On Jul 28, 2005, at 11:10 PM, John Horner wrote:

and it seemed to work, but leaving aside the specifics of the scripts, how would Perl "know" that I use tcsh, not bash?

As others have already said, Perl knows there's an environment variable, but it neither knows nor cares how that variable got set.

Isn't that a preference of the Terminal app, not of me as a user?

Actually, no. It's a preference of the user. If you log in by other means - X11's xterm, or remotely through ssh, for instance - the same preference will be used.

A script run as a cron job, does it run using all the environment variables as if I'd typed its name into the Terminal?

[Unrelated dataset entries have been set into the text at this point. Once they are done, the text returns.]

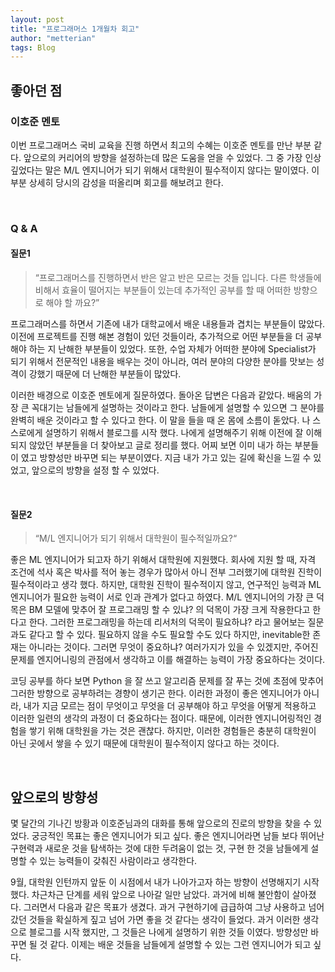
 ```yaml
---
layout: post
title: "프로그래머스 1개월차 회고"
author: "metterian"
tags: Blog
---
```

## 좋아던 점

### **이호준 멘토**

이번 프로그래머스 국비 교육을 진행 하면서 최고의 수혜는 이호준 멘토를 만난 부분 같다. 앞으로의 커리어의 방향을 설정하는데 많은 도움을 얻을 수 있었다. 그 중 가장 인상 깊었다는 말은 M/L 엔지니어가 되기 위해서 대학원이 필수적이지 않다는 말이였다. 이 부분 상세히 당시의 감성을 떠올리며 회고를 해보려고 한다.

<br>

### Q & A

#### 질문1

> “프로그래머스를 진행하면서 반은 알고 반은 모르는 것들 입니다. 다른 학생들에 비해서 효율이 떨어지는 부분들이 있는데 추가적인 공부를 할 때 어떠한 방향으로 해야 할 까요?”

프로그래머스를 하면서 기존에 내가 대학교에서 배운 내용들과 겹치는 부분들이 많았다. 이전에 프로젝트를 진행 해본 경험이 있던 것들이라, 추가적으로 어떤 부분들을 더 공부해야 하는 지 난해한 부분들이 있었다. 또한, 수업 자체가 어떠한 분야에 Specialist가 되기 위해서 전문적인 내용을 배우는 것이 아니라, 여러 분야의 다양한 분야를 맛보는 성격이 강했기 때문에 더 난해한 부분들이 많았다.

이러한 배경으로 이호준 멘토에게 질문하였다. 돌아온 답변은 다음과 같았다. 배움의 가장 큰 꼭대기는 남들에게 설명하는 것이라고 한다. 남들에게 설명할 수 있으면 그 분야를 완벽히 배운 것이라고 할 수 있다고 한다. 이 말을 들을 때 온 몸에 소름이 돋았다. 나 스스로에게 설명하기 위해서 블로그를 시작 했다. 나에게 설명해주기 위해 이전에 잘 이해 되지 않았던 부분들을 더 찾아보고 글로 정리를 했다. 어찌 보면 이미 내가 하는 부분들이 였고 방향성만 바꾸면 되는 부분이였다. 지금 내가 가고 있는 길에 확신을 느낄 수 있었고, 앞으로의 방향을 설정 할 수 있었다.

<br>

#### 질문2

> “M/L 엔지니어가 되기 위해서 대학원이 필수적일까요?“

좋은 ML 엔지니어가 되고자 하기 위해서 대학원에 지원했다. 회사에 지원 할 때, 자격 조건에 석사 혹은 박사를 적어 놓는 경우가 많아서 아니 전부 그러했기에 대학원 진학이 필수적이라고 생각 했다. 하지만, 대학원 진학이 필수적이지 않고, 연구적인 능력과 ML 엔지니어가 필요한 능력이 서로 인과 관계가 없다고 하였다. M/L 엔지니어의 가장 큰 덕목은 BM 모델에 맞추어 잘 프로그래밍 할 수 있냐? 의 덕목이 가장 크게 작용한다고 한다고 한다. 그러한 프로그래밍을 하는데 리서처의 덕목이 필요하냐? 라고 물어보는 질문과도 같다고 할 수 있다. 필요하지 않을 수도 필요할 수도 있다 하지만, inevitable한 존재는 아니라는 것이다. 그러면 무엇이 중요하냐? 여러가지가 있을 수 있겠지만, 주어진 문제를 엔지어니링의 관점에서 생각하고 이를 해결하는 능력이 가장 중요하다는 것이다.

코딩 공부를 하다 보면 Python 을 잘 쓰고 알고리즘 문제를 잘 푸는 것에 초점에 맞추어 그러한 방향으로 공부하려는 경향이 생기곤 한다. 이러한 과정이 좋은 엔지니어가 아니라, 내가 지금 모르는 점이 무엇이고 무엇을 더 공부해야 하고 무엇을 어떻게 적용하고 이러한 일련의 생각의 과정이 더 중요하다는 점이다. 때문에, 이러한 엔지니어링적인 경험을 쌓기 위해 대학원을 가는 것은 괜찮다. 하지만, 이러한 경험들은 충분히 대학원이 아닌 곳에서 쌓을 수 있기 때문에 대학원이 필수적이지 않다고 하는 것이다.

<br>

## 앞으로의 방향성

몇 달간의 기나긴 방황과 이호준님과의 대화를 통해 앞으로의 진로의 방향을 찾을 수 있었다. 궁긍적인 목표는 좋은 엔지니어가 되고 싶다. 좋은 엔지니어라면 남들 보다 뛰어난 구현력과 새로운 것을 탐색하는 것에 대한 두려움이 없는 것, 구현 한 것을 남들에게 설명할 수 있는 능력들이 갖춰진 사람이라고 생각한다.

9월, 대학원 인턴까지 앞둔 이 시점에서 내가 나아가고자 하는 방향이 선명해지기 시작 했다. 차근차근 단계를 세워 앞으로 나아갈 일만 남았다. 과거에 비해 불안함이 살아졌다. 그러면서 다음과 같은 목표가 생겼다. 과거 구현하기에 급급하여 그냥 사용하고 넘어 갔던 것들을 확실하게 짚고 넘어 가면 좋을 것 같다는 생각이 들었다. 과거 이러한 생각으로 블로그를 시작 했지만, 그 것들은 나에게 설명하기 위한 것들 이였다. 방향성만 바꾸면 될 것 같다. 이제는 배운 것들을 남들에게 설명할 수 있는 그런 엔지니어가 되고 싶다.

No. As it says in "man 5 crontab", only LOGNAME (aka USER on some systems), HOME, and SHELL are set. You may set others by adding name=value pairs to your crontab file.

See "man 5 crontab" for details.

What about a script run from BBEdit?

BBEdit is a GUI app, and GUI apps don't use your login shell. To define environment variables to be used by GUI apps, have a look at this Q&A from Apple:

<http://developer.apple.com/qa/qa2001/qa1067.html>

What if I "su root" and run it?

It depends. If you simply "su" to root, you'll keep the same environment. But, if you "su -" (note the dash), it's like you're starting a separate new login session - root's own user login scripts are run, and nothing is inherited.

Sudo begins with an inherited environment, but modifies it heavily - have a look at the "Security Notes" section in "man sudo" for details.